1 Department of Community Medicine, Sri Siddhartha Medical College, Tumkur, Karnataka, India
2 Department of Epidemiology, WHO Collaborating Centre for Injury Prevention and Safety Promotion, National Institute of Mental Health and Neuro Sciences, Bangalore, India, India
3 Department of Epidemiology, National Institute of Mental Health and Neuro Sciences, Bangalore, India
*Corresponding author: Uthkarsh Pallavisarji, Department of Community Medicine, Sri Siddhartha Medical College, Tumkur, Karnataka, India. Tel.: +91-9945232944, Fax: +91-9945232944, E-mail: pallavisarji@yahoo.com.
Archives of Trauma Research. 2013 February; 1(4): 155-160. , DOI: 10.5812/atr.7972
Article Type: Research Article; Received: Aug 29, 2012; Revised: Nov 1, 2012; Accepted: Dec 25, 2012; epub: Feb 1, 2013; ppub: Feb 1, 2013
Running Title: Practice and Perception of First Aid

Abstract


Background: Injuries rank among the leading causes of morbidity and mortality worldwide, and are steadily increasing in developing countries like India. However, it is often possible to minimize injury and crash consequences by providing effective pre-hospital services promptly. In most low-and middle-income countries (LMICs), transportation of road traffic victims, is usually provided by relatives, taxi drivers, truck drivers, police officers and other motorists who are often untrained.
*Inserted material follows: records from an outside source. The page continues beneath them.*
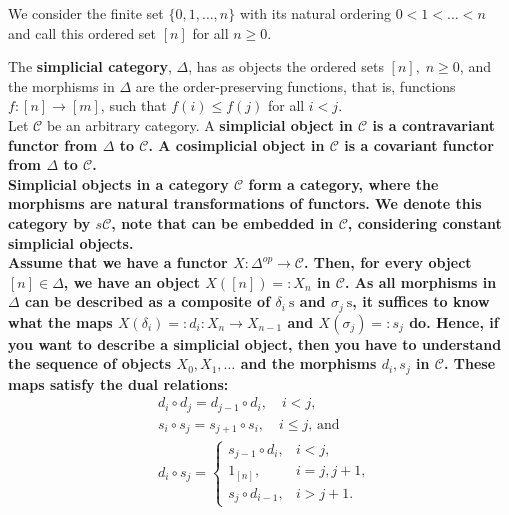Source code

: We consider the finite set $\{0,1, \ldots, n\}$ with its natural ordering $0<1<\ldots<n$ and call this ordered set $[n]$ for all $n \geq 0$. 

The \textbf{simplicial category}, $\Delta$, has as objects the ordered sets $[n], \; n \geq 0$, and the morphisms in $\Delta$ are the order-preserving functions, that is, functions $f:[n] \rightarrow[m]$, such that $f(i) \leq f(j)$ for all $i<j$.\\
Let $\mathcal{C}$ be an arbitrary category. A \bf{simplicial object} in $\mathcal{C}$ is a contravariant functor from $\Delta$ to $\mathcal{C}$. A cosimplicial object in $\mathcal{C}$ is a covariant functor from $\Delta$ to $\mathcal{C}$.\\
Simplicial objects in a category $\mathcal{C}$ form a category, where the morphisms are natural transformations of functors. We denote this category by $s \mathcal{C}$, note that \cc can be embedded in $\mathcal{C}$, considering constant simplicial objects.\\




Assume that we have a functor $X: \Delta^{o p} \rightarrow \mathcal{C}$. Then, for every object $[n] \in \Delta$, we have an object $X([n])=: X_n$ in $\mathcal{C}$. As all morphisms in $\Delta$ can be described as a composite of $\delta_i \mathrm{~s}$ and $\sigma_j \mathrm{~s}$, it suffices to know what the maps $X\left(\delta_i\right)=: d_i: X_n \rightarrow X_{n-1}$ and $X\left(\sigma_j\right)=: s_j$ do. Hence, if you want to describe a simplicial object, then you have to understand the sequence of objects $X_0, X_1, \ldots$ and the morphisms $d_i, s_j$ in $\mathcal{C}$. These maps satisfy the dual relations:
$$
\begin{aligned}
& d_i \circ d_j=d_{j-1} \circ d_i, \quad i<j, \\
& s_i \circ s_j=s_{j+1} \circ s_i, \quad i \leq j \text {, and } \\
& d_i \circ s_j=\left\{\begin{array}{cl}
s_{j-1} \circ d_i, & i<j, \\
1_{[n]}, & i=j, j+1, \\
s_j \circ d_{i-1}, & i>j+1 .
\end{array}\right. \\
&
\end{aligned}
$$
Objective: The current study was conducted to understand the current practice and perception of first aid among lay first responders in a rural southern district of India.
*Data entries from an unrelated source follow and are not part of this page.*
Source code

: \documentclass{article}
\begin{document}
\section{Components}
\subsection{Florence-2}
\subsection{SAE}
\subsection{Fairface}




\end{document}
Materials and Methods: The current cross sectional descriptive study was conducted in the southern district of Tumkur in India within three months from January to March 2011 and covered the population including all police, ambulance personnel, taxi drivers, bus and auto drivers, and primary and middle school teachers within the study area.

Results: Nearly 60% of the responders had witnessed more than two emergencies in the previous six months and 55% had actively participated in helping the injured person. The nature of the help was mainly by calling for an ambulance (41.5%), transporting the injured (19.7%) and consoling the victim (14.9%). Majority (78.1%) of the responders informed that they had run to the victim (42.4%) or had called for an ambulance. The predominant reason for not providing help was often the ‘fear of legal complications’ (30%) that would follow later. Significant number (81.4%) of respondents reported that they did not have adequate skills to manage an emergency and were willing to acquire knowledge and skills in first aid to help victims.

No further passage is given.